12/8/2012 9:08 PM, Nick Sabalausky пишет:
On Fri, 07 Dec 2012 19:55:50 +0400
Dmitry Olshansky <dmitry.o...@gmail.com> wrote:
12/7/2012 1:43 PM, deadalnix пишет:
On Friday, 7 December 2012 at 09:03:58 UTC, Dejan Lekic wrote:
On Friday, 7 December 2012 at 09:00:48 UTC, Nick B wrote:
[Andrei's comment ] Cross-pollination is a good thing indeed.
I came across this while searching the programme of the conference
that Walter is attending in Australia.
This gentleman, Martin Thompson
http://www.yowconference.com.au/general/details.html?speakerId=2962
The main idea, is in this paper (11 pages, pdf):
http://disruptor.googlecode.com/files/Disruptor-1.0.pdf
and here is a review of the architecure by Martin Fowler:
http://martinfowler.com/articles/lmax.html
Fascinating.
So the last problem is I don't see how it cleanly scales with the
number of messages: there is only one instance of a specific consumer
type on each stage. How do these get scaled if one core working on
each is not enough?
As Fowler's articles mentions at one point, you can have multiple
consumers of the same type working concurrently on the same ring by
just simply having each of them skip every N-1 items (for N consumers
of the same type. Ie, if you have two consumers of the same type, one
operates on the even #'d items, the other on the odd.
I thought about that even-odd style but it muddies waters a bit.

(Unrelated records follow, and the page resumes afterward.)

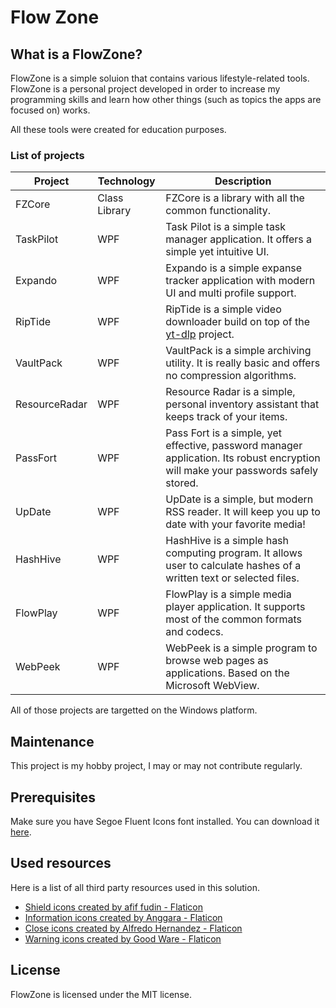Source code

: # Flow Zone
## What is a FlowZone?

<p>FlowZone is a simple soluion that contains various lifestyle-related tools. FlowZone is a personal project developed in order to increase my programming skills and learn how other things (such as topics the apps are focused on) works.</p>

<p>All these tools were created for education purposes.</p>

### List of projects

|Project|Technology|Description|
|-------|----------|-----------|
|FZCore|Class Library|FZCore is a library with all the common functionality.|
|TaskPilot|WPF|Task Pilot is a simple task manager application. It offers a simple yet intuitive UI.|
|Expando|WPF|Expando is a simple expanse tracker application with modern UI and multi profile support.|
|RipTide|WPF|RipTide is a simple video downloader build on top of the [yt-dlp](https://github.com/yt-dlp/yt-dlp) project.|
|VaultPack|WPF|VaultPack is a simple archiving utility. It is really basic and offers no compression algorithms.|
|ResourceRadar|WPF|Resource Radar is a simple, personal inventory assistant that keeps track of your items.|
|PassFort|WPF|Pass Fort is a simple, yet effective, password manager application. Its robust encryption will make your passwords safely stored.|
|UpDate|WPF|UpDate is a simple, but modern RSS reader. It will keep you up to date with your favorite media!|
|HashHive|WPF|HashHive is a simple hash computing program. It allows user to calculate hashes of a written text or selected files.|
|FlowPlay|WPF|FlowPlay is a simple media player application. It supports most of the common formats and codecs.|
|WebPeek|WPF|WebPeek is a simple program to browse web pages as applications. Based on the Microsoft WebView.|

<p>All of those projects are targetted on the Windows platform.</p>

## Maintenance
<p>This project is my hobby project, I may or may not contribute regularly.</p>

## Prerequisites
<p>Make sure you have Segoe Fluent Icons font installed. You can download it <a href="https://aka.ms/SegoeFluentIcons">here</a>.</p>

## Used resources
Here is a list of all third party resources used in this solution.
<ul>
<li><a href="https://www.flaticon.com/free-icons/shield" title="shield icons">Shield icons created by afif fudin - Flaticon</a></li>
<li><a href="https://www.flaticon.com/free-icons/information" title="information icons">Information icons created by Anggara - Flaticon</a></li>
<li><a href="https://www.flaticon.com/free-icons/close" title="close icons">Close icons created by Alfredo Hernandez - Flaticon</a></li>
<li><a href="https://www.flaticon.com/free-icons/warning" title="warning icons">Warning icons created by Good Ware - Flaticon</a></li>
</ul>

## License
<p>FlowZone is licensed under the MIT license.</p>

Now producers or however comes next the "circle" have to track all of
the split-counters (since they could outpace each other at different
times). The other way is to have them contend on a single counter with
CAS but again not as nice.
The other moment is that system becomes that more dependent on a single
component failure and they get around this be running multiple copies of
the whole system in sync. A wise move to ensure stability of a complex
system (and keeping in mind the stack exchange reliability requirements).